Source texts of formatted documents:
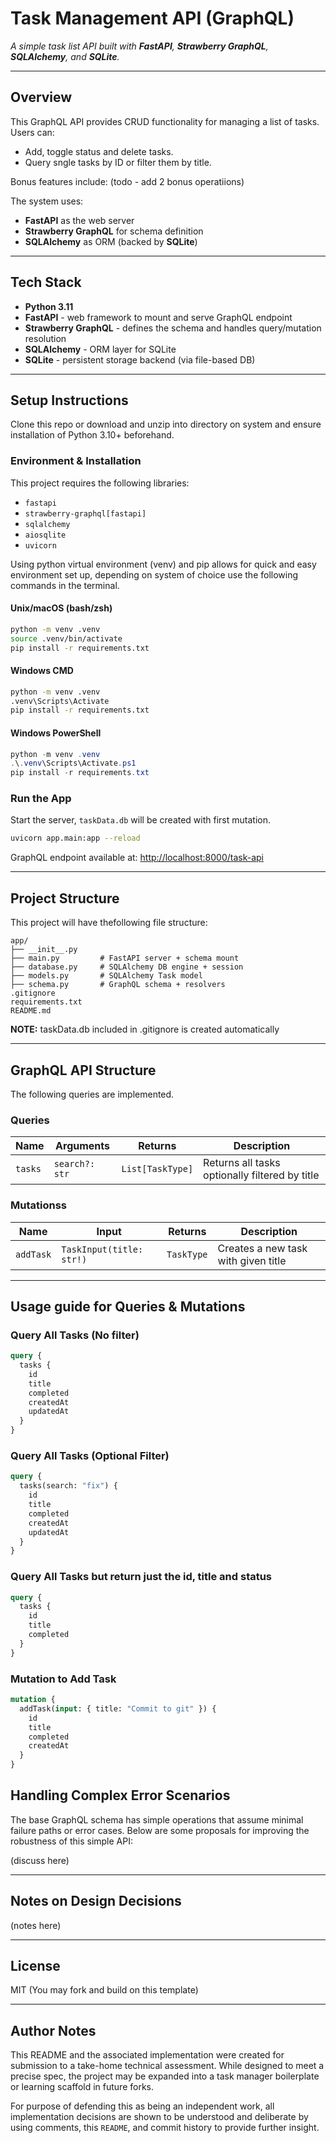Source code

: # Task Management API (GraphQL) 

*A simple task list API built with **FastAPI**, **Strawberry GraphQL**, **SQLAlchemy**, and **SQLite**.*

---

## Overview
This GraphQL API provides CRUD functionality for managing a list of tasks. Users can:

* Add, toggle status and delete tasks.
* Query sngle tasks by ID or filter them by title.

Bonus features include:
(todo - add 2 bonus operatiions)

The system uses:
* **FastAPI** as the web server
* **Strawberry GraphQL** for schema definition
* **SQLAlchemy** as ORM (backed by **SQLite**)
 
 ---

## Tech Stack
* **Python 3.11**
* **FastAPI** - web framework to mount and serve GraphQL endpoint
* **Strawberry GraphQL** - defines the schema and handles query/mutation resolution
* **SQLAlchemy** - ORM layer for SQLite
* **SQLite** - persistent storage backend (via file-based DB)

---

## Setup Instructions
Clone this repo or download and unzip into directory on system and ensure installation of Python 3.10+ beforehand.

### Environment & Installation
This project requires the following libraries:
- `fastapi`
- `strawberry-graphql[fastapi]`
- `sqlalchemy`
- `aiosqlite`
- `uvicorn`

Using python virtual environment (venv) and pip allows for quick and easy environment set up, depending on system of choice use the following commands in the terminal.

#### Unix/macOS (bash/zsh)

```bash
python -m venv .venv
source .venv/bin/activate
pip install -r requirements.txt
```

#### Windows CMD
```cmd
python -m venv .venv
.venv\Scripts\Activate
pip install -r requirements.txt
```

#### Windows PowerShell
```powershell
python -m venv .venv
.\.venv\Scripts\Activate.ps1
pip install -r requirements.txt
```

### Run the App
Start the server, `taskData.db` will be created with first mutation.
```bash
uvicorn app.main:app --reload
```

GraphQL endpoint available at: [http://localhost:8000/task-api](http://localhost:8000/task-api)

---

## Project Structure
This project will have thefollowing file structure:
```
app/
├── __init__.py
├── main.py         # FastAPI server + schema mount
├── database.py     # SQLAlchemy DB engine + session
├── models.py       # SQLAlchemy Task model
├── schema.py       # GraphQL schema + resolvers
.gitignore            
requirements.txt
README.md
```

**NOTE:** taskData.db included in .gitignore is created automatically

---

## GraphQL API Structure
The following queries are implemented.

### Queries
| Name | Arguments  | Returns | Description |
| --- | --- | --- | --- |
| `tasks` | `search?: str` | `List[TaskType]` | Returns all tasks optionally filtered by title |

### Mutationss
| Name | Input | Returns | Description  |
| --- | --- | --- | --- |
| `addTask` | `TaskInput(title: str!)` | `TaskType` | Creates a new task with given title |

---
## Usage guide for Queries & Mutations

### Query All Tasks (No filter)
```graphql
query {
  tasks {
    id
    title
    completed
    createdAt
    updatedAt
  }
}
```

### Query All Tasks (Optional Filter)
```graphql
query {
  tasks(search: "fix") {
    id
    title
    completed
    createdAt
    updatedAt
  }
}
```

### Query All Tasks but return just the id, title and status
```graphql
query {
  tasks {
    id
    title
    completed
  }
}
```

### Mutation to Add Task
```graphql
mutation {
  addTask(input: { title: "Commit to git" }) {
    id
    title
    completed
    createdAt
  }
}
```
## Handling Complex Error Scenarios
The base GraphQL schema has simple operations that assume minimal failure paths or error cases. Below are some proposals for improving the robustness of this simple API:

(discuss here)

---

## Notes on Design Decisions
(notes here)

---

## License

MIT (You may fork and build on this template)

---

## Author Notes

This README and the associated implementation were created for submission to a take-home technical assessment. While designed to meet a precise spec, the project may be expanded into a task manager boilerplate or learning scaffold in future forks.

For purpose of defending this as being an independent work, all implementation decisions are shown to be understood and deliberate by using comments, this `README`, and commit history to provide further insight.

- Required action
Across all the entries, how many lines include "README"? Answer with the number alone.

- Solution for this problem
3